The Washington financier who first proposed creation of a trust
fund to retire the national debt has written a book outlining a new
plan that would prevent Congress from raiding the fund to
supplement the cost of regular government programs. In 1982 he
suggested a temporary 5% tax on manufacturers sales. The income
would go into a debt trust fund similar to the highway trust fund.
The $1 trillion federal debt would have been retired in five years
(by 1985 or 1986) under that proposal. In the past decade, however,
federal trust fund have not fared as well. For example,
contributions to the social security fund essentially are borrowed
for the regular budget. The trust fund contains federal I.O.U.s.

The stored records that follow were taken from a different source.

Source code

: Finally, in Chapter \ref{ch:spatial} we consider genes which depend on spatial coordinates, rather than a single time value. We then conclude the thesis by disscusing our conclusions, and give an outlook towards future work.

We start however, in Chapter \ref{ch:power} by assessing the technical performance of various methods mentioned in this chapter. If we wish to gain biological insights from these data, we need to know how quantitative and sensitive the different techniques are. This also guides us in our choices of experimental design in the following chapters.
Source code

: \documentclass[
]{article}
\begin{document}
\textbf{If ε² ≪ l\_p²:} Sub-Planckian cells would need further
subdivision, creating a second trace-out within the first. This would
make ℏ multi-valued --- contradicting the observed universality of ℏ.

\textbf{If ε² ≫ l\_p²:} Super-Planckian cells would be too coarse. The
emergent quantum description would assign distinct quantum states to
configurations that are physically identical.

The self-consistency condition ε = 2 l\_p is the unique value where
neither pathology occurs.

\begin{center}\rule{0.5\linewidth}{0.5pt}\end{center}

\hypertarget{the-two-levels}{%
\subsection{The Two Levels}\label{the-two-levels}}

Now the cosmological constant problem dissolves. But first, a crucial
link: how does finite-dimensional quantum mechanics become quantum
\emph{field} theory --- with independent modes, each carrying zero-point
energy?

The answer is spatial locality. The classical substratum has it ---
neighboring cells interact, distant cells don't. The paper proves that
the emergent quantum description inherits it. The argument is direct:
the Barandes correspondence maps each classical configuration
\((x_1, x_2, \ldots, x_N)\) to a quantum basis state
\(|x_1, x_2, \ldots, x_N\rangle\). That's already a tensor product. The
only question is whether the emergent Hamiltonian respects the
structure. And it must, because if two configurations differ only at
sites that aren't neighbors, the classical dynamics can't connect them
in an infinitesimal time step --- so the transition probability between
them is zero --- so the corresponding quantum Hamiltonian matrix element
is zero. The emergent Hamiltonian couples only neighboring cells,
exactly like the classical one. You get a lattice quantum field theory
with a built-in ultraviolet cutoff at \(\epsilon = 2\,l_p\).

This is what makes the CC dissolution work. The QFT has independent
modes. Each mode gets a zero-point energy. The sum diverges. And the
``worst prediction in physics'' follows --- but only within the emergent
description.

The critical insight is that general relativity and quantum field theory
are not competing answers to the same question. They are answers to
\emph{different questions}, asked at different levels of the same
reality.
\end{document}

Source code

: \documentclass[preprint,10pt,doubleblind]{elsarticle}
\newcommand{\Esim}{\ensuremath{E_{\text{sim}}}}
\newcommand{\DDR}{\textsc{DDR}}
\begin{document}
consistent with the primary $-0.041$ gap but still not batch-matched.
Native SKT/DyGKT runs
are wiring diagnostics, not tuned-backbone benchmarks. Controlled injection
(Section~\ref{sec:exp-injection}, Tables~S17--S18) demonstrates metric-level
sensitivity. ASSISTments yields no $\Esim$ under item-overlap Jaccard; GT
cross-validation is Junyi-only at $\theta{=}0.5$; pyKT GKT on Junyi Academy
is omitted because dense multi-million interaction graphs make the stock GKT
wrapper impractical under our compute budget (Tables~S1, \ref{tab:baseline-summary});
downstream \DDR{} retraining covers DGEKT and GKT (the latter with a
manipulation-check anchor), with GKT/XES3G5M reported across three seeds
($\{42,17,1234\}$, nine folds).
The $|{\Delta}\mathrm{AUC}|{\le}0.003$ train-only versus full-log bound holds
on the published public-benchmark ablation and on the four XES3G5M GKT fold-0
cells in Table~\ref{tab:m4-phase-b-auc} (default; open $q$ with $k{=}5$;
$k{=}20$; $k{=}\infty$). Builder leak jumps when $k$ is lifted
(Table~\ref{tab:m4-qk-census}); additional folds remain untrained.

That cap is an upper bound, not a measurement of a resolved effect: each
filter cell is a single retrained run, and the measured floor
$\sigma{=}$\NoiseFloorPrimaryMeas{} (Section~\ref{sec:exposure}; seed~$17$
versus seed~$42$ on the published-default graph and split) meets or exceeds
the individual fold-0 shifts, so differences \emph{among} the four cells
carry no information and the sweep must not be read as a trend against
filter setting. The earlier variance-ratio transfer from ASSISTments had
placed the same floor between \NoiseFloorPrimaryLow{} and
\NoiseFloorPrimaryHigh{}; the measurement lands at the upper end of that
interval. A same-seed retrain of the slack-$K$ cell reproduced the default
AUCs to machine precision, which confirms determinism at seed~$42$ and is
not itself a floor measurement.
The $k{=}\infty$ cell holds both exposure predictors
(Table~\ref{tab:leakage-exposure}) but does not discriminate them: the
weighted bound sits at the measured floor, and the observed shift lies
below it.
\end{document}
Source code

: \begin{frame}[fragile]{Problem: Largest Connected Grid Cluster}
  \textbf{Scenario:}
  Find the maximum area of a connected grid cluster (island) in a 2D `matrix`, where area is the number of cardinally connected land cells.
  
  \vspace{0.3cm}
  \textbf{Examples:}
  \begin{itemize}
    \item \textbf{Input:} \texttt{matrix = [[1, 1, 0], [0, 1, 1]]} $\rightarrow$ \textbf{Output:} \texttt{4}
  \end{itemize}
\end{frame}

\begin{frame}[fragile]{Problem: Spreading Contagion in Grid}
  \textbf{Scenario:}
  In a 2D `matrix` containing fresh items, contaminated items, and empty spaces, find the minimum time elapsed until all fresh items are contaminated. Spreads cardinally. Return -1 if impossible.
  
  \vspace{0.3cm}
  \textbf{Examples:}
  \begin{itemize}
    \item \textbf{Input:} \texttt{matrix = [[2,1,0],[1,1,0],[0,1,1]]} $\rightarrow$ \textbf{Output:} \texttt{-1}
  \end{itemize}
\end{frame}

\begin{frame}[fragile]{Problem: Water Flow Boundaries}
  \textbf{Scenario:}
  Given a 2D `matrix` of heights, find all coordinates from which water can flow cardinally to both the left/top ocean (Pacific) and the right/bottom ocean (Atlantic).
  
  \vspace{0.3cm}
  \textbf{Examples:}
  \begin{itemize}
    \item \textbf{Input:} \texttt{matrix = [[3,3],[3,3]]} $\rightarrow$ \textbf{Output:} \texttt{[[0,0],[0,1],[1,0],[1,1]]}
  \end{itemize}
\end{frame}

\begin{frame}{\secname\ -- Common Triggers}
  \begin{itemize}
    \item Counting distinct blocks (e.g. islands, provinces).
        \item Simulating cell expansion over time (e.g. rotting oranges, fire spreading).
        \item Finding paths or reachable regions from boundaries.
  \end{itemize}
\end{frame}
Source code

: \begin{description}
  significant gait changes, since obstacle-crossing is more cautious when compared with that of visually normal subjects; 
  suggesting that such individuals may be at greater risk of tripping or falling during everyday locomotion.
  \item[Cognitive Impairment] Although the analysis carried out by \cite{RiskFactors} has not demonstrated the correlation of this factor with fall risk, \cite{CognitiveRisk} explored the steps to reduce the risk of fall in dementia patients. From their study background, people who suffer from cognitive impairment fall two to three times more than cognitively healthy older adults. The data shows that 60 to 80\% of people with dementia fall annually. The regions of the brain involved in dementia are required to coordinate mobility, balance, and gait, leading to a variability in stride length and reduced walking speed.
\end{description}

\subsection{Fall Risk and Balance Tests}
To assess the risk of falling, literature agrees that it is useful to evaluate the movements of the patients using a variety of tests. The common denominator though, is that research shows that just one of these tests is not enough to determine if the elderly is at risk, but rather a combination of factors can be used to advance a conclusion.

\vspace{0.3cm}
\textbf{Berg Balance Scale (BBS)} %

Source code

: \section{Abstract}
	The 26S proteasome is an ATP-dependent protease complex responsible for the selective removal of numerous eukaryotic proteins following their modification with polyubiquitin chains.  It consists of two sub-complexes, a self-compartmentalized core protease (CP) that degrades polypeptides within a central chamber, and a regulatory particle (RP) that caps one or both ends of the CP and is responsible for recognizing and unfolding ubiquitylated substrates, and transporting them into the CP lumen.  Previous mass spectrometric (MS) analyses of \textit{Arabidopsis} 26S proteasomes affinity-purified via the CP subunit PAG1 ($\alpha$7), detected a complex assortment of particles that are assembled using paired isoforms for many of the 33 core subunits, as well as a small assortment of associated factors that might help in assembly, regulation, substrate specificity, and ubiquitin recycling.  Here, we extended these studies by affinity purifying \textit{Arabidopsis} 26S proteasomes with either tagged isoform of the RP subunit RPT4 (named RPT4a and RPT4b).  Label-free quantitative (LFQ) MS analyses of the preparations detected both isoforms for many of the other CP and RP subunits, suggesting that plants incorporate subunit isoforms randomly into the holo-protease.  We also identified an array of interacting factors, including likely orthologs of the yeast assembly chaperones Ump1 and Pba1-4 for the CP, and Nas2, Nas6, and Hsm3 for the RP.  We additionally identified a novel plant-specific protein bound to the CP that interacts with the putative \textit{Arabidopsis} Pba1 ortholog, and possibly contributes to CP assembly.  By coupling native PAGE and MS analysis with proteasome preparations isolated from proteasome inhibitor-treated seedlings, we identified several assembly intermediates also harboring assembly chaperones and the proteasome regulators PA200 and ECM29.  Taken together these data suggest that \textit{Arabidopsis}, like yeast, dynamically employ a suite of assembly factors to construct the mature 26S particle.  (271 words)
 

A
special tax that raised secure funds exclusively for debt
retirement might well get public support. Without federal interest
payments, the 1992 federal deficit would have been cut to $114
billion from $314 billion.
Washington banker and attorney Charles W. Steadman, who made the
1982 proposal, now has eliminated the trust fund from his method of
paying off the debt. In "The National Debt Conclusion: Establishing
the Debt Repayment Plan," (Praeger Publishers, November 1993),
Steadman lays out his proposal to eliminate the debt in ten years.
Steadman would issue new debt bonds for existing federal government
debt securities in a single exchange. A sales tax at the producers'
level would be dedicated solely to paying off the new debt bonds on
schedule. There would be no trust fund. The rate of the sales tax
would be scheduled to raise only enough money each year to call the
bonds scheduled for retirement in that year. The debt bonds could
be retired only by income from the special purpose tax. Steadman's
plan establishes a contract between the government and the
bondholders, who would have no claim on general funds of the United
States. The Congress would have no way to borrow from the debt
retirement receipts. Steadman argues that America must adopt a
fundamentally different fiscal structure before the debt burden
ultimately causes collapse of the nation's financial structure.